There is no shortage of data:
tillingborn wrote: Sun Dec 18, 2022 8:22 am...there really are 15 000 species of butterfly currently identified, ten times as many moths as well as thousands of flies, fish, birds, bats, not to mention flowers, trees and mushrooms. Everything that lives is an argument for evolution.
Some people are content to interpret the mythology of the Old Testament in ways that are consistent with demonstrable facts, while retaining what they see as the truth and beauty of the Christian message. For some others to whom the hope of a loving God, divine justice and eternal bliss, gives meaning, comfort and joy, there will never be enough data for any idea they fear undermines their desire. And then there are those who have to make up nonsense to protect a literal interpretation of what is quite clearly ancient mythology. This for instance:
Immanuel Can wrote: Fri Dec 16, 2022 3:17 pmI'm referring to the billions of "false starts" and "transitional forms" that an evolutionary process operating by pure time-plus-chance would necessarily produce...if things had actually happened that way.
There's a bit more to evolution than "pure time-plus-chance". Evolution happens because organisms with genetic structures that result in successful breeding will thrive, and pass their genes onto any offspring.
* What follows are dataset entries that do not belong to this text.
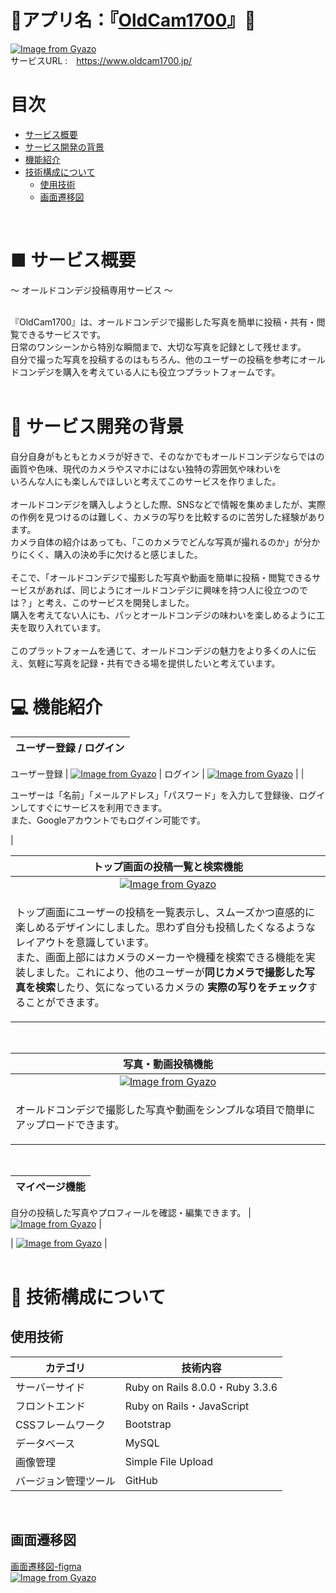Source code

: # 📸アプリ名：『<a href="https://www.oldcam1700.jp/">OldCam1700</a>』📸
[![Image from Gyazo](https://i.gyazo.com/54ec38747e3e4742e03a46a17b6b96ca.png)](https://gyazo.com/54ec38747e3e4742e03a46a17b6b96ca)
<br>
サービスURL :　https://www.oldcam1700.jp/
<br>

# 目次
- [サービス概要](#-サービス概要)
- [サービス開発の背景](#-サービス開発の背景)
- [機能紹介](#-機能紹介)
- [技術構成について](#-技術構成について)
  - [使用技術](#使用技術)
  - [画面遷移図](#画面遷移図)<br>
<br>

#  ■ サービス概要
〜 オールドコンデジ投稿専用サービス 〜<br>
<br>

『OldCam1700』は、オールドコンデジで撮影した写真を簡単に投稿・共有・閲覧できるサービスです。<br>
日常のワンシーンから特別な瞬間まで、大切な写真を記録として残せます。<br>
自分で撮った写真を投稿するのはもちろん、他のユーザーの投稿を参考にオールドコンデジを購入を考えている人にも役立つプラットフォームです。<br>
<br>

# 📖 サービス開発の背景
自分自身がもともとカメラが好きで、そのなかでもオールドコンデジならではの画質や色味、現代のカメラやスマホにはない独特の雰囲気や味わいを<br>
いろんな人にも楽しんでほしいと考えてこのサービスを作りました。<br>
<br>
オールドコンデジを購入しようとした際、SNSなどで情報を集めましたが、実際の作例を見つけるのは難しく、カメラの写りを比較するのに苦労した経験があります。<br>
カメラ自体の紹介はあっても、「このカメラでどんな写真が撮れるのか」が分かりにくく、購入の決め手に欠けると感じました。<br>
<br>
そこで、「オールドコンデジで撮影した写真や動画を簡単に投稿・閲覧できるサービスがあれば、同じようにオールドコンデジに興味を持つ人に役立つのでは？」と考え、このサービスを開発しました。<br>
購入を考えてない人にも、パッとオールドコンデジの味わいを楽しめるように工夫を取り入れています。<br>
<br>
このプラットフォームを通じて、オールドコンデジの魅力をより多くの人に伝え、気軽に写真を記録・共有できる場を提供したいと考えています。<br>

# 💻 機能紹介

| ユーザー登録 / ログイン |
| :---: | 
ユーザー登録
| [![Image from Gyazo](https://i.gyazo.com/7fd003b744905ee3eaab442d948a0c92.png)](https://gyazo.com/7fd003b744905ee3eaab442d948a0c92) |
ログイン
| [![Image from Gyazo](https://i.gyazo.com/3acc53174f360fc086044d9144836010.png)](https://gyazo.com/3acc53174f360fc086044d9144836010) |
| <p align="left">ユーザーは「名前」「メールアドレス」「パスワード」を入力して登録後、ログインしてすぐにサービスを利用できます。<br>また、Googleアカウントでもログイン可能です。</p> |
<br>

| トップ画面の投稿一覧と検索機能 |
| :---: | 
| [![Image from Gyazo](https://i.gyazo.com/f6c39a8cd670fbb9853d30524907f7cd.jpg)](https://gyazo.com/f6c39a8cd670fbb9853d30524907f7cd) |
| <p align="left">トップ画面にユーザーの投稿を一覧表示し、スムーズかつ直感的に楽しめるデザインにしました。思わず自分も投稿したくなるようなレイアウトを意識しています。<br>また、画面上部にはカメラのメーカーや機種を検索できる機能を実装しました。これにより、他のユーザーが**同じカメラで撮影した写真を検索**したり、気になっているカメラの **実際の写りをチェック**することができます。</p> |
<br>

| 写真・動画投稿機能 |
| :---: | 
| [![Image from Gyazo](https://i.gyazo.com/bf710475b816b3b514beb4ed110adf89.png)](https://gyazo.com/bf710475b816b3b514beb4ed110adf89) |
| <p align="left">オールドコンデジで撮影した写真や動画をシンプルな項目で簡単にアップロードできます。</p> |
<br>

| マイページ機能 |
| :---: | 
自分の投稿した写真やプロフィールを確認・編集できます。
| [![Image from Gyazo](https://i.gyazo.com/44aa4d285eefd66131e1e9c0c49bbbfa.jpg)](https://gyazo.com/44aa4d285eefd66131e1e9c0c49bbbfa) |

| [![Image from Gyazo](https://i.gyazo.com/7a2bb11a1f532fe56bbbd613e780b922.png)](https://gyazo.com/7a2bb11a1f532fe56bbbd613e780b922) |
<br>
<br>

# 🔧 技術構成について

## 使用技術
| カテゴリ | 技術内容 |
| --- | --- | 
| サーバーサイド | Ruby on Rails 8.0.0・Ruby 3.3.6 |
| フロントエンド | Ruby on Rails・JavaScript |
| CSSフレームワーク | Bootstrap |
| データベース | MySQL |
| 画像管理 | Simple File Upload |
| バージョン管理ツール | GitHub |
<br>

## 画面遷移図
[画面遷移図-figma](https://www.figma.com/design/Mzy3EBJ1ed9Ws70iMQ7quR/OldCam1700?node-id=242-446&t=hhYpzClxZFVwvtoa-1)  
[![Image from Gyazo](https://i.gyazo.com/51829a3c9a4249cabf91be0f49fd4eed.png)](https://gyazo.com/51829a3c9a4249cabf91be0f49fd4eed)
Any that just splice DNA in a completely random way is unlikely to produce viable progeny. Even organisms that reproduce their genetic structure well, don't do so perfectly. Sometimes the difference imparts a small advantage, often it makes no difference and frequently can be deleterious, but your hypothesis that human evolution should produce vastly more monsters than people is not proof that evolution doesn't happen, it simply proves you don't understand it.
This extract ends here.